Selain beranggotakan warga penuh berdasarkan kelahiran keanggotaan suatu suku atau kaum, biasanya diperluas mencakup orang-orang atau suku-suku yang meminta perlindungan. Pertambahan anggota kesukuan antara lain mengambil béntuk seperti halif (sekutu berdasarkan kontrak), jar (tetangga yang dilindungi), dan mawla (klien).

Dengan demikian, tampak bahwa struktur sosial Arabia pra-Islam dan pada masa awal Islam adalah kesukuan. Suku, atau sub-kelasnya, bagi orang-orang Arab, tidak hanya merupakan satu-satunya unit atau basis kehidupan sosial, tetapi lebih jauh juga mencerminkan prinsip perilaku tertinggi.

Advertisements

Solidaritas kesukuan merupakan basis keseluruhan gagasan moral paling mendasar yang di atasnya masyarakat Arab dibangun. Menjunjung tinggi ikatan kekeluargaan berdasarkan pertalian darah melebihi segalanya di dunia ini, dan melakukan segala sesuatu yang bisa mengangkat kehormatan serta keharuman nama suku, merupakan tugas suci yang dibebankan kepada setiap individu anggota suatu suku.

Kesetiakawanan kesukuan memang merupakan prasyarat mutlak dalam kehidupan liar di padang pasir.

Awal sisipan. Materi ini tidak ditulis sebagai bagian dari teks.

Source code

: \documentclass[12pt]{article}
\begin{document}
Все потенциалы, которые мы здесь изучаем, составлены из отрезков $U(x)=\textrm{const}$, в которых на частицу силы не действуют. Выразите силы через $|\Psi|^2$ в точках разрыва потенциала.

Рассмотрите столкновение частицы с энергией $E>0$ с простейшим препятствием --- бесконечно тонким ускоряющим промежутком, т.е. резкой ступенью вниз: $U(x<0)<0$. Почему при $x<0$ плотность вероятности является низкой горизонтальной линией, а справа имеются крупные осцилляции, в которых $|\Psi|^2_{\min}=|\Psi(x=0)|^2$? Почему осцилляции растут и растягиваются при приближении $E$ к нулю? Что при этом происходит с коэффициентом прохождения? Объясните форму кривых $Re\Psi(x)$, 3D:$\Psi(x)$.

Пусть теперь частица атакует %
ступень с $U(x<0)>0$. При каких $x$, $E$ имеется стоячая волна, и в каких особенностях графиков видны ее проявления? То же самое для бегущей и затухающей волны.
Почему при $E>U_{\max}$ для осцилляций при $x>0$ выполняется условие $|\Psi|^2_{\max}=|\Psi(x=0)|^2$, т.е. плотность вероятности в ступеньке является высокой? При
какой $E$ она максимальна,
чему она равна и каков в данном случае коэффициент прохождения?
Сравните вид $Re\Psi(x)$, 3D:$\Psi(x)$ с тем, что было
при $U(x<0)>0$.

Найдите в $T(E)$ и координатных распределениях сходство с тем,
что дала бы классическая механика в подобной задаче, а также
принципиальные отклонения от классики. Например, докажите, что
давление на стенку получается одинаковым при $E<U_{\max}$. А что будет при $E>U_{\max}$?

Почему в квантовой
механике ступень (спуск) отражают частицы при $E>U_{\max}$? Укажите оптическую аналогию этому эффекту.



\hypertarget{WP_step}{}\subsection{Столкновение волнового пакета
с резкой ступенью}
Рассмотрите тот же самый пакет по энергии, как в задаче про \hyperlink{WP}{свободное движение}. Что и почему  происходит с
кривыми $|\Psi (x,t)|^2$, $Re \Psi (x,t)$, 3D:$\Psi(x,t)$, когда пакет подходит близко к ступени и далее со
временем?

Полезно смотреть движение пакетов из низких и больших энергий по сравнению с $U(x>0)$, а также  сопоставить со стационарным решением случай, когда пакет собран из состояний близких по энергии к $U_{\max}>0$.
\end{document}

Tanpa suatu tarat solidaritas yang tinggi, tidak ada harapan bagi siapa pun untuk meraih keberhasilan dalam mempertahankan eksistensi di tengah-tengah iklim dan kondisi sosial padang pasir yang kejam.

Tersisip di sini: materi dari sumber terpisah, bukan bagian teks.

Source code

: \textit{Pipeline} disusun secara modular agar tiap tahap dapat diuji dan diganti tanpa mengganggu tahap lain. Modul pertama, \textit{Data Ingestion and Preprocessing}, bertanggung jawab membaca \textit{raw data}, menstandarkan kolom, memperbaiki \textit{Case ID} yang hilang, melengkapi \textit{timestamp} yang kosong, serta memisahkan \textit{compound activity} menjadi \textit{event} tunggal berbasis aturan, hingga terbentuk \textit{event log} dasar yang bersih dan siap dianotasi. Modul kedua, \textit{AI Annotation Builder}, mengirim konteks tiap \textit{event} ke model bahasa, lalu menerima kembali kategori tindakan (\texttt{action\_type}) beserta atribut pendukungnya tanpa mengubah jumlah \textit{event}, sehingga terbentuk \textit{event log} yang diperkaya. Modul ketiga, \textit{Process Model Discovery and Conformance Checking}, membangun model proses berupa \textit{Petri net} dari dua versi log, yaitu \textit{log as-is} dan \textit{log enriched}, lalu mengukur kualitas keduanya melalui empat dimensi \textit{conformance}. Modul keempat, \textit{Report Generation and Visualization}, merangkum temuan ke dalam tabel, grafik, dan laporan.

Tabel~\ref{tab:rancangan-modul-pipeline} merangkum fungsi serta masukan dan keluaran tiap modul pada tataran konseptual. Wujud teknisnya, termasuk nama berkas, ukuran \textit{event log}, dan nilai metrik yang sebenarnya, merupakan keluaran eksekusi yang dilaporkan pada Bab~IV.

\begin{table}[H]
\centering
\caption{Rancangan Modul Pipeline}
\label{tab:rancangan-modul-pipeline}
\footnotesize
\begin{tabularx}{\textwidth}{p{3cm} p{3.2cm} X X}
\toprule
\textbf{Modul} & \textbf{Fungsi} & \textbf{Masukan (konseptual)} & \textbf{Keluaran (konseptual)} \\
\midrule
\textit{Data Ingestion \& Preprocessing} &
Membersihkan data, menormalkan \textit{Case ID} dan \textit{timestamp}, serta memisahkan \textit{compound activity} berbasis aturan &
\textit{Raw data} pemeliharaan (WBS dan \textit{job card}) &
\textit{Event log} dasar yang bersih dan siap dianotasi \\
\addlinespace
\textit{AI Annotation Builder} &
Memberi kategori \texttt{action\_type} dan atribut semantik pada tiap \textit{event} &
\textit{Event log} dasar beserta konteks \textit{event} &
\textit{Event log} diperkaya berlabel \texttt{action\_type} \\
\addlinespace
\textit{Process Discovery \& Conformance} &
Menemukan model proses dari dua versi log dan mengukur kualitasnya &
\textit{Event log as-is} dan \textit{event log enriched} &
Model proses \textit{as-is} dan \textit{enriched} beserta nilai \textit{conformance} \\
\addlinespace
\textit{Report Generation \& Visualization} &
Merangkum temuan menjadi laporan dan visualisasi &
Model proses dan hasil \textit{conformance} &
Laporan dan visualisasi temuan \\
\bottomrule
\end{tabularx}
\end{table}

Dalam taraf yang lebih jauh, solidaritas kesukuan mengharuskan seseorang berpihak secara membabi-buta kepada saudara-saudara sesukunya tanpa peduli apakah mereka keliru atau benar.

Durayd ibn al- Simmah, seorang penyair pra-Islam, secara efektif memperlihatkan hal ini dalam sebuah syairnya: Ketika mereka menolak saranku, aku tetap berpihak kepada mereka sekalipun dengan sepenuhnya mengetahui, bahwa aku berada dalam kekeliruan yang nyata ketika meninggalkan jalan yang tepat, aku hanyalah anggota (suku) Gaziyah. Jika mereka menempuh jalan keliru, Maka aku harus melakukan hal senada, sama seperti aku mengikuti mereka ketika mereka memilih jalan benar.

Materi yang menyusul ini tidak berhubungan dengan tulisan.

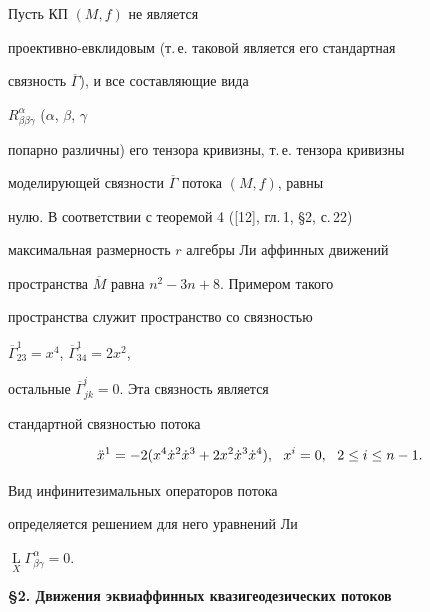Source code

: \begin{pf}


Пусть КП $(M,f) $ не является


проективно-евклидовым (т.\,е. таковой является его стандартная


связность $\overline{\Gamma} $), и все составляющие вида


$R^{\alpha}_{\beta \beta \gamma} $ ($\alpha $, $\beta$, $\gamma$


попарно различны) его тензора кривизны, т.\,е. тензора кривизны


моделирующей связности $\overline{\Gamma} $ потока $(M,f) $, равны


нулю. В соответствии с теоремой 4 ([12], гл.\,1, \S 2, с.\,22)


максимальная размерность $r$ алгебры Ли аффинных движений


пространства $\overline{M} $ равна $n^2-3n+8$. Примером такого


пространства служит пространство со связностью


$\overline{\Gamma}^1_{23}=x^4 $, $\overline{\Gamma}^1_{34}=2x^2 $,


остальные $\overline{\Gamma}^i_{jk}=0$. Эта связность является


стандартной связностью потока


$$


\Ddot{x}^1=-2(x^4\dot{x}^2\dot{x}^3+2x^2\dot{x}^3 \dot{x}^4),\ \


x^i=0,\ \ 2\leq i \leq n-1.


$$





Вид инфинитезимальных операторов потока


определяется решением для него уравнений Ли


$\mathop{ L}\limits_{X}\Gamma^{\alpha}_{\beta \gamma}=0$.


\end{pf}


\medskip





\begin{center}


{\bf \S 2. Движения эквиаффинных квазигеодезических потоков}


\end{center}


\medskip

Solidaritas kesukuan tidak hanya merupakan karakteristik asasi kehidupan di padang pasir, tetapi juga di kota-kota seperti Mekkah dan Madinah, serta bertalian erat dengan gagasan lex talionis (balas dendam).

Dalam kehidupan di Jazirah Arabia, pada umumnya seseorang akan berupaya menghindari, mencelakai, atau membunuh orang lain jika orang tersebut berasal dari suatu suku kuat yang pasti akan menuntut balas atasnya. Menurut prinsip lex talionis, bukanlah hal mutlak bahwa si pembunuh yang mesti dieksekusi dalam balas dendam, tetapi siapa saja dari suku atau klan si pembunuh yang berstatus sama dengan korban.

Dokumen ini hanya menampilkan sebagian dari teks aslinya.